The other day when we had some issues with one of our systems and had problems identifying the cause, one of our other colleagues listened to what was going on and suddenly spoke out in a loud voice: "Well I am not going to say anything, but if someone would have bothered to look at this report you would get a clear indication of what happened!". In other words, we were dumb and he was smart.

Unfortunately for him, he would have found that if he would have looked closer that the information presented on the report was misleading. You wonder who was the dumbo. But he had a fair point that it is good practice to look at the report even though in this case it did not help much.

Years ago, I was sitting next to a help desk that was servicing external customers. On one of the calls, the customer was requested to put the floppy disk of the software in the computer. It did not help and the conclusion was that the disk was corrupted. A new disk was sent over to no avail. So an engineer went over and he found that the first thing the customer did was punch two holes in the disk to file it in a folder. Pretty dumb huh? We had a good laugh. But if you have never been explained how a disk works and how computers work in general, you might think that the disk is just some carton on which the information was written with invisible ink. In those days many people would not have the slightest notion that a disk could contain information or have the slightest idea what software was.

Many of the help desk calls we receive relate to the users not knowing how to use the system or due to business processes insufficiently been defined. Regardless of the cause, the user can't proceed with his work. This is frustrating and it becomes a technology problem. In a case at hand that I dealt with, I had myself insufficiently informed and advised the customer that this was an unfortunate limitation of the system. Customer far from happy as you can understand. After consulting an expert in my team, I found out that the cause was data related and that another party had failed to enter the relevant data due to lack of knowledge of the system and how the data is used throughout the system. I informed the customer of this but did not want to hear anything of it and did not care who caused it. As long as I would resolve it. Which we did of course. But who had not him or her self properly informed and who was judging or deciding too quickly?
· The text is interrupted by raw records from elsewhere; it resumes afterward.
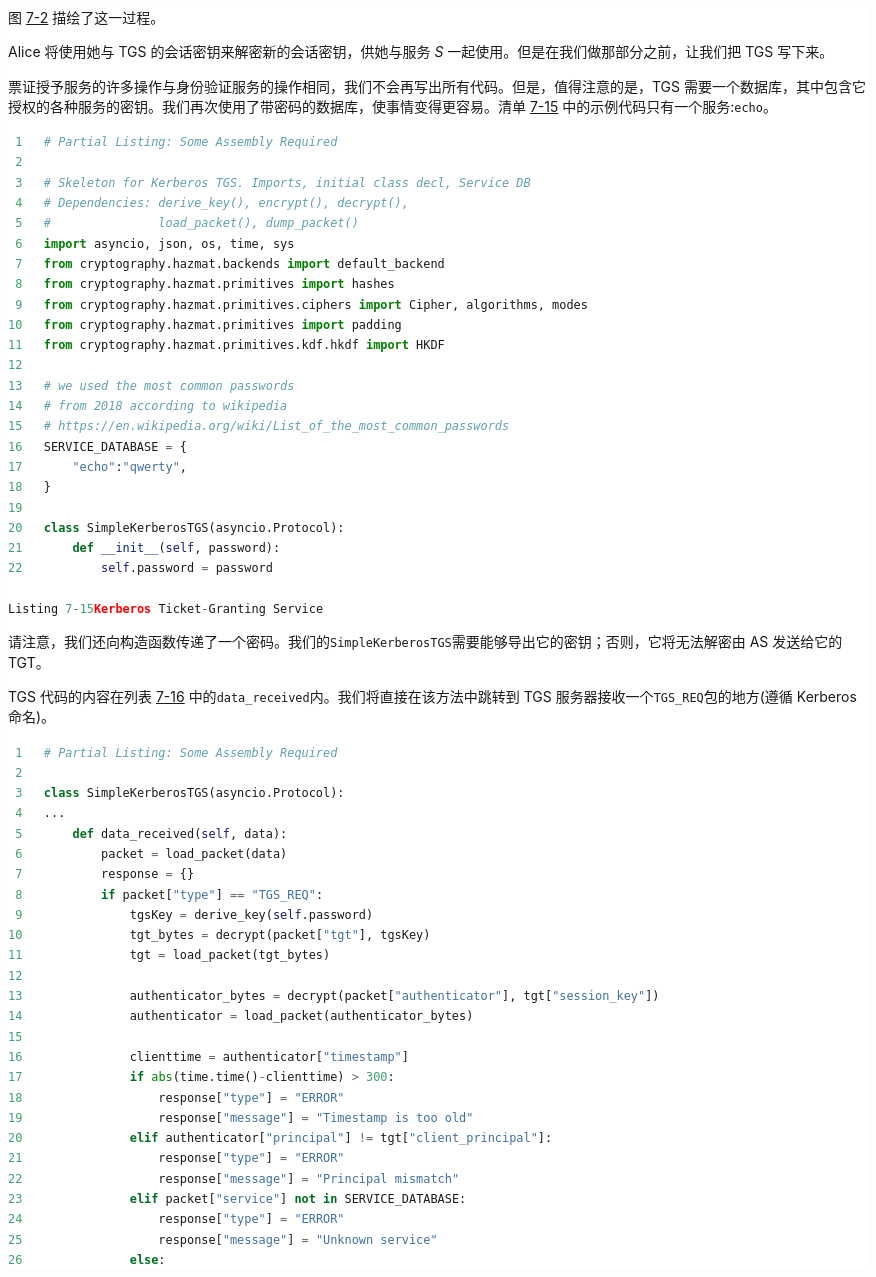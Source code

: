 图 [7-2](#Fig2) 描绘了这一过程。

Alice 将使用她与 TGS 的会话密钥来解密新的会话密钥，供她与服务 *S* 一起使用。但是在我们做那部分之前，让我们把 TGS 写下来。

票证授予服务的许多操作与身份验证服务的操作相同，我们不会再写出所有代码。但是，值得注意的是，TGS 需要一个数据库，其中包含它授权的各种服务的密钥。我们再次使用了带密码的数据库，使事情变得更容易。清单 [7-15](#PC18) 中的示例代码只有一个服务:`echo`。

```py
 1   # Partial Listing: Some Assembly Required
 2
 3   # Skeleton for Kerberos TGS. Imports, initial class decl, Service DB
 4   # Dependencies: derive_key(), encrypt(), decrypt(),
 5   #               load_packet(), dump_packet()
 6   import asyncio, json, os, time, sys
 7   from cryptography.hazmat.backends import default_backend
 8   from cryptography.hazmat.primitives import hashes
 9   from cryptography.hazmat.primitives.ciphers import Cipher, algorithms, modes
10   from cryptography.hazmat.primitives import padding
11   from cryptography.hazmat.primitives.kdf.hkdf import HKDF
12
13   # we used the most common passwords
14   # from 2018 according to wikipedia
15   # https://en.wikipedia.org/wiki/List_of_the_most_common_passwords
16   SERVICE_DATABASE = {
17       "echo":"qwerty",
18   }
19
20   class SimpleKerberosTGS(asyncio.Protocol):
21       def __init__(self, password):
22           self.password = password

Listing 7-15Kerberos Ticket-Granting Service

```

请注意，我们还向构造函数传递了一个密码。我们的`SimpleKerberosTGS`需要能够导出它的密钥；否则，它将无法解密由 AS 发送给它的 TGT。

TGS 代码的内容在列表 [7-16](#PC19) 中的`data_received`内。我们将直接在该方法中跳转到 TGS 服务器接收一个`TGS_REQ`包的地方(遵循 Kerberos 命名)。

```py
 1   # Partial Listing: Some Assembly Required
 2
 3   class SimpleKerberosTGS(asyncio.Protocol):
 4   ...
 5       def data_received(self, data):
 6           packet = load_packet(data)
 7           response = {}
 8           if packet["type"] == "TGS_REQ":
 9               tgsKey = derive_key(self.password)
10               tgt_bytes = decrypt(packet["tgt"], tgsKey)
11               tgt = load_packet(tgt_bytes)
12
13               authenticator_bytes = decrypt(packet["authenticator"], tgt["session_key"])
14               authenticator = load_packet(authenticator_bytes)
15
16               clienttime = authenticator["timestamp"]
17               if abs(time.time()-clienttime) > 300:
18                   response["type"] = "ERROR"
19                   response["message"] = "Timestamp is too old"
20               elif authenticator["principal"] != tgt["client_principal"]:
21                   response["type"] = "ERROR"
22                   response["message"] = "Principal mismatch"
23               elif packet["service"] not in SERVICE_DATABASE:
24                   response["type"] = "ERROR"
25                   response["message"] = "Unknown service"
26               else:
```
I think this applies to all three people involved and I think all three of us had to sigh deep. As it should be, we kept it all professionlly and this is the requierd mechanism to deal with frustrting situations. But it is easy to see how such a simple thing could have escalated. Specifically if you don't have the option of direct communication and immediate assistance from experts to help out.
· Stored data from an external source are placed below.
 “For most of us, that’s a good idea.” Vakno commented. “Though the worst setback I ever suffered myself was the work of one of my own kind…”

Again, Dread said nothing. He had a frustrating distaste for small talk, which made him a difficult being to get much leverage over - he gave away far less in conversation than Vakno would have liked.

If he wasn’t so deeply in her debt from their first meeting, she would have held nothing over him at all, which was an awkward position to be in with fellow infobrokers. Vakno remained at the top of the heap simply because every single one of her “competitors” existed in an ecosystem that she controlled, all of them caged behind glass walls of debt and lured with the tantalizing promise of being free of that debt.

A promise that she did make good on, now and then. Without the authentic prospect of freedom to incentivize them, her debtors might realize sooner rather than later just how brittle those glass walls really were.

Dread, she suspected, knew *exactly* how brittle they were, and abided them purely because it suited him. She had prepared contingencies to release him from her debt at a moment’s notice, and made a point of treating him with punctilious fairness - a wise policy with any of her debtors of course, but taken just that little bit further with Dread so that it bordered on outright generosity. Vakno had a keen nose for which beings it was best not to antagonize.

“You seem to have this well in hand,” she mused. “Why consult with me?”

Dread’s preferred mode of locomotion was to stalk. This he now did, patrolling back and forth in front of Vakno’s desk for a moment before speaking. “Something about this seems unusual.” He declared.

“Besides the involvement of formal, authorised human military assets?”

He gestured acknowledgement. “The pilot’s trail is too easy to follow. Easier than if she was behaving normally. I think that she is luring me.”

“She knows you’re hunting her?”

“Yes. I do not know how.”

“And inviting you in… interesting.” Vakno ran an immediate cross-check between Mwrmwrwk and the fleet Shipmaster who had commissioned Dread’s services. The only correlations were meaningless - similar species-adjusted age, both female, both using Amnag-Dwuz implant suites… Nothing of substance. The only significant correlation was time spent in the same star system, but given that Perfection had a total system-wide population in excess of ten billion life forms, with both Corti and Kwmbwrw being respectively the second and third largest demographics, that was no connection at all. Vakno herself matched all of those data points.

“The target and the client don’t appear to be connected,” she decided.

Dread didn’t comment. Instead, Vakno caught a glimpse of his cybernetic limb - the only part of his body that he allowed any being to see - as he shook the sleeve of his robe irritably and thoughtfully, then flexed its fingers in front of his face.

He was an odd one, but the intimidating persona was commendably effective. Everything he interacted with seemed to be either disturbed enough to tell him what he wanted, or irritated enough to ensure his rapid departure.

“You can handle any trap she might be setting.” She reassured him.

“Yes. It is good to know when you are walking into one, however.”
It is easy to say that you need to know all the facts. However, how do you know that you don't have all the facts? Unfortunately we can't live without a certain amount of uncertainty and this also creates many of the good things in life.

Friday, July 1, 2011

Computer systems health problems are sometimes not much dissimilar as that of humans

Treating health problems of computer systems is sometimes not much dissimilar as that of humans.

You probably have experienced yourself a health problem (or if not you will know someone who had a health problem) that didn't want to go away and for which the doctor couldn't find a cause. It could have been a serious problem or it could have been one of those little annoying things that seem to come and go.
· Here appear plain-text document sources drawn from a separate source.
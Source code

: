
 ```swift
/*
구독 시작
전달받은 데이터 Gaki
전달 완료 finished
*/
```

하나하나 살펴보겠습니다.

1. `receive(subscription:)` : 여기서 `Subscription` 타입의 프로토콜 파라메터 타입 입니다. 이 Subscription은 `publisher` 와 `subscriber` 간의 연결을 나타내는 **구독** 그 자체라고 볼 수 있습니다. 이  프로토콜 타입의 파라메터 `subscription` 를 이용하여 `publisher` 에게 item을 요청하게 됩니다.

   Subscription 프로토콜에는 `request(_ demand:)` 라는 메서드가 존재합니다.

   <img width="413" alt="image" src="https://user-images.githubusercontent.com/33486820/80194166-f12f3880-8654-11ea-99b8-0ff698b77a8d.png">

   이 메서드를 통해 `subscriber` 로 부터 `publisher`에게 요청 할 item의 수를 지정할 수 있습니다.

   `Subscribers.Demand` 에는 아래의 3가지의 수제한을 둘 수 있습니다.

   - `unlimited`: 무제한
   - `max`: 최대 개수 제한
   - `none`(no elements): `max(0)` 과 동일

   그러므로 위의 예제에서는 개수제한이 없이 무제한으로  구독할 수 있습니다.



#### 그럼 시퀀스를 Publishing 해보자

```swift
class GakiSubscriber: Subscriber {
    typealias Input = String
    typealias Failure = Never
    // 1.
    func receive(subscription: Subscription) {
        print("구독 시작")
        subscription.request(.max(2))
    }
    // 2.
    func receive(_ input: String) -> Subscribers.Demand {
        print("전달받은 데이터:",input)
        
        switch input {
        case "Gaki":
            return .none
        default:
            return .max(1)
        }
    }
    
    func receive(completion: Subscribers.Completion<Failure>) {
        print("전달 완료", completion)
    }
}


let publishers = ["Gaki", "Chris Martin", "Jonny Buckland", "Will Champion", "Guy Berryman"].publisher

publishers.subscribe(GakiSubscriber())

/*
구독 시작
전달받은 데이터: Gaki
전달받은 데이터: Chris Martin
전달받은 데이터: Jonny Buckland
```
Computer systems sometimes have the same problems.

Recently we upgraded our Oracle databases and as a consequence one of the systems that ran for a long time without issues regularly stopped working. We knew that the problems was database related, but what? Log files analysis did not help much. We found also hanging locks in the database but how did they get there? The database itself did not reveal much of it's secrets. We found one hint in some blogs relating to foreign key indexes and created a few of the missing indexes. We asked Oracle whether the specific behaviour could have been caused by the missing indexes. But no clear answer from Oracle.

We expected that it was something like the missing foreign key indexes. Probably we did something that was tolerated by the older releases of the database but not by the new one.

Going back to the old release is not really a good option but this could be necessary if we wouldn't find a solution.

The difficulty with these type of problems is that it can depend on user behaviour. At one moment in time, people need to do a certain series of tasks and if a few people do certain things in parallel, then the problem can occur. But that might happen at one moment in time and before this happens again, it can be weeks or months. This is not much dissimilar as finding out whether a certain health symptom is caused by a food allergy or not.

But at least then you deal with only one person. In our situation it is difficult to go back to all the users and ask them exactly what they did and at exactly what moment in time.

Our problem has not occurred anymore for a little while and we just hope that it was caused by the missing foreign key indexes. Otherwise we can expect it come back again to bite us.